The work some investment management consultants do for money managers was virtually unmentioned in Pensions & Investments' recent report on the consulting industry. Yet this work holds the seeds of conflicts of interest.
Plan sponsors look to consultants for objective expertise on asset allocation and for the evaluation and selection of money managers. The trouble is, the work consultants do for money managers has the potential to bias a consultant's recommendations, consciously or subconsciously. Such bias may never occur, but the potential is there.
Yet, some consultants give the impression they don't even recognize the issue. Take a look at the website for Callan Associates Inc., for instance. Under the "Plan Sponsor Consulting" section, the site notes: "Callan's sole aim is to help our clients achieve their investment goals by providing unbiased, relevant information and advice. To ensure this objectivity, we limit our business exclusively to investment consulting."
But somehow that "limit" and "exclusively" vow seems not so confining. Under "Institutional Consulting Group," the site notes that this group "provides investment managers with ... marketing consulting and presentation training.... The group's client list is composed of over 150 investment management firms..."

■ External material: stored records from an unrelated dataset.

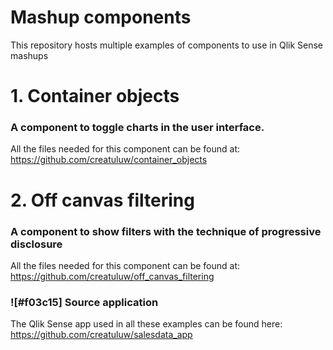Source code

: # Mashup components
This repository hosts multiple examples of components to use in Qlik Sense mashups

# 1. Container objects
### A component to toggle charts in the user interface.
All the files needed for this component can be found at: https://github.com/creatuluw/container_objects

# 2. Off canvas filtering
### A component to show filters with the technique of progressive disclosure
All the files needed for this component can be found at: https://github.com/creatuluw/off_canvas_filtering

### ![#f03c15] Source application
The Qlik Sense app used in all these examples can be found here:
https://github.com/creatuluw/salesdata_app
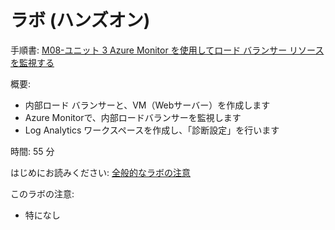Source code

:# ラボ (ハンズオン)

手順書: [M08-ユニット 3 Azure Monitor を使用してロード バランサー リソースを監視する](https://github.com/MicrosoftLearning/AZ-700-Designing-and-Implementing-Microsoft-Azure-Networking-Solutions.ja-jp/blob/main/Instructions/Exercises/M08-Unit%203%20Monitor%20a%20load%20balancer%20resource%20using%20Azure%20Monitor.md)

概要:
- 内部ロード バランサーと、VM（Webサーバー）を作成します
- Azure Monitorで、内部ロードバランサーを監視します
- Log Analytics ワークスペースを作成し、「診断設定」を行います

時間: 55 分

はじめにお読みください: [全般的なラボの注意](lab.md)

このラボの注意:
- 特になし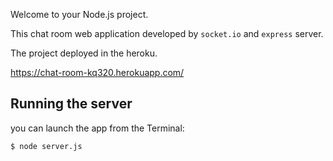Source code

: Welcome to your Node.js project.

This chat room web application developed by `socket.io` and `express` server.

The project deployed in the heroku. 

https://chat-room-kq320.herokuapp.com/

## Running the server

you can launch the app from the Terminal:

    $ node server.js

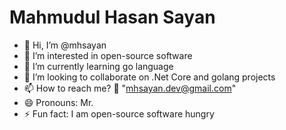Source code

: # Mahmudul Hasan Sayan

- 👋 Hi, I’m @mhsayan
- 👀 I’m interested in open-source software
- 🌱 I’m currently learning go language
- 💞️ I’m looking to collaborate on .Net Core and golang projects
- 📫 How to reach me? 🤔 "mhsayan.dev@gmail.com"
- 😄 Pronouns: Mr.
- ⚡ Fun fact: I am open-source software hungry

<!---
mhsayan/mhsayan is a ✨ special ✨ repository because its `README.md` (this file) appears on your GitHub profile.
You can click the Preview link to take a look at your changes.
--->

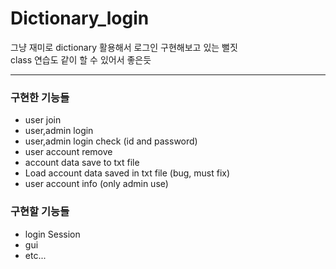 # Dictionary_login
그냥 재미로 dictionary 활용해서 로그인 구현해보고 있는 뻘짓
<br/>
class 연습도 같이 할 수 있어서 좋은듯 

---

### 구현한 기능들
- user join
- user,admin login
- user,admin login check (id and password)
- user account remove
- account data save to txt file
- Load account data saved in txt file (bug, must fix)
- user account info (only admin use)

### 구현할 기능들 
- login Session
- gui 
- etc...
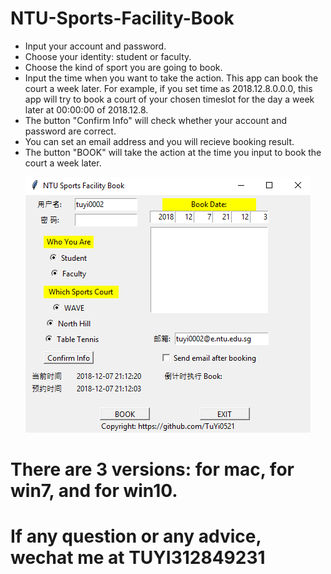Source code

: # NTU-Sports-Facility-Book
* Input your account and password.
* Choose your identity: student or faculty.
* Choose the kind of sport you are going to book.
* Input the time when you want to take the action. This app can book the court a week later. For example, if you set time as 2018.12.8.0.0.0, this app will try to book a court of your chosen timeslot for the day a week later at 00:00:00 of 2018.12.8.
* The button "Confirm Info" will check whether your account and password are correct.
* You can set an email address and you will recieve booking result.
* The button "BOOK" will take the action at the time you input to book the court a week later.

<p align="center">
  <img src="https://github.com/TuYi0521/NTU-Sports-Facility-Book/blob/master/shortcut.png">
</p>

# There are 3 versions: for mac, for win7, and for win10. 

# If any question or any advice, wechat me at TUYI312849231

Callan is not the only investment management consulting firm providing advice to managers. Just as Wall Street is now in tumult over how to deal with conflicts of interest of securities analysts, investment consultants have to deal more openly with the potential conflicts of earning revenues both from sponsors and money managers. Otherwise, one can't help wondering to what extent advice to sponsors is colored by relationships with money managers. Consultants ought to tackle their conflicts before regulators do it for them.